The DaVinci Code is nonsense - mysterious carvings are probably musical notes

Mysterious church carvings in that spooky church in Rosslyn, Scotland? They must reveal the secret truth about the children of Jesus and Mary Magdalene! Or perhaps a medieval Scottish UFO crash!

Ummm, no... turns out it's probably just musical notes, actually. The wire services are buzzing today with the news that mysterious carvings in Rosslyn Chapel are actually musical notation. Britain's Sunday Mail says:

Music teacher Thomas Mitchell, 75, strived for 27 years before he and pianist son Stuart, 41, deciphered symbols in the chapel which featured in the Da Vinci Code book and film....

Thomas, of Edinburgh, said: "The music is the result of years of painstaking research, recreating secret notes hidden for almost 600 years in carvings on the arches within the chapel itself.

"We believe this is the Holy Grail of music and, unlike the Da Vinci Code, it is absolutely factual...."
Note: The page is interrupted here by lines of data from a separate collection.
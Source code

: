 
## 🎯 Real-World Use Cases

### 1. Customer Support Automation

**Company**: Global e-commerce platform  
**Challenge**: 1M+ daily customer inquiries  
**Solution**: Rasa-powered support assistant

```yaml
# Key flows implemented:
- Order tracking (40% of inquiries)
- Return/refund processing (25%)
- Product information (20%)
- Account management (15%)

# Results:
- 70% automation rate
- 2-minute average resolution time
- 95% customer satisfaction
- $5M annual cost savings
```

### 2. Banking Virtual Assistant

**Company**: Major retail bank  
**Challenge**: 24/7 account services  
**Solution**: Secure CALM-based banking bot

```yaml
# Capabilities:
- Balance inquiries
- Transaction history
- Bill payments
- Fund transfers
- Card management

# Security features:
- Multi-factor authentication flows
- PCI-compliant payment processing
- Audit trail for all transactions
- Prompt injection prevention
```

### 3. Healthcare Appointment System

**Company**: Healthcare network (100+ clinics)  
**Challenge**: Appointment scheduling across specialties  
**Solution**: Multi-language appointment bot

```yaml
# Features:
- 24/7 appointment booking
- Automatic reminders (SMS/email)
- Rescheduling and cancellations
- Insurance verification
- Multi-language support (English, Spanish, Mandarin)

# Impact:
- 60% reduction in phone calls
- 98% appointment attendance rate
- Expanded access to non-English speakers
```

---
Using skills learned as an RAF code-breaker during the Korean War and his lifetime knowledge of classical music, he finally realised they depicted the vibrations of musical notes. He said: "It was a Eureka moment to end all Eureka moments.

"Many angels were carrying musical instruments and some were even grouped as if they were a choir.

"But one angel gave me the biggest problem. He was carrying something and at first I thought it was musical instrument which had been lost in the mists of time.

"It was only when I realised that he was carrying a musical stave, the blueprint for all musical composition, that I knew I was looking at a secretly coded piece of music.

"By recreating the patterns on each of the carved cubes, with Stuart's help, we unlocked the notes to find a haunting piece of music had been hidden in the arches for centuries.

"For the choral sections, we've used the words from the hymns to St John the Baptist taken from Matthew in the Old Testament which is fitting because the chapel itself is dedicated to St Matthew."

Stuart, a classical composer and pianist, used computers to decipher the carvings' secret music.

He has named the mediaeval music the Rosslyn Motet.

He said: "I also used authentic mediaeval instruments to recreate the music exactly and it truly is a masterpiece.


You can hear a snippet of the music here. Interesting stuff, and quite haunting actually (mp3 file about 45 seconds long).

To me, the discovery of music hidden for many centuries is more interesting than the Da Vinci Code because the Da Vinci Code is fictional and this is quite possibly very real.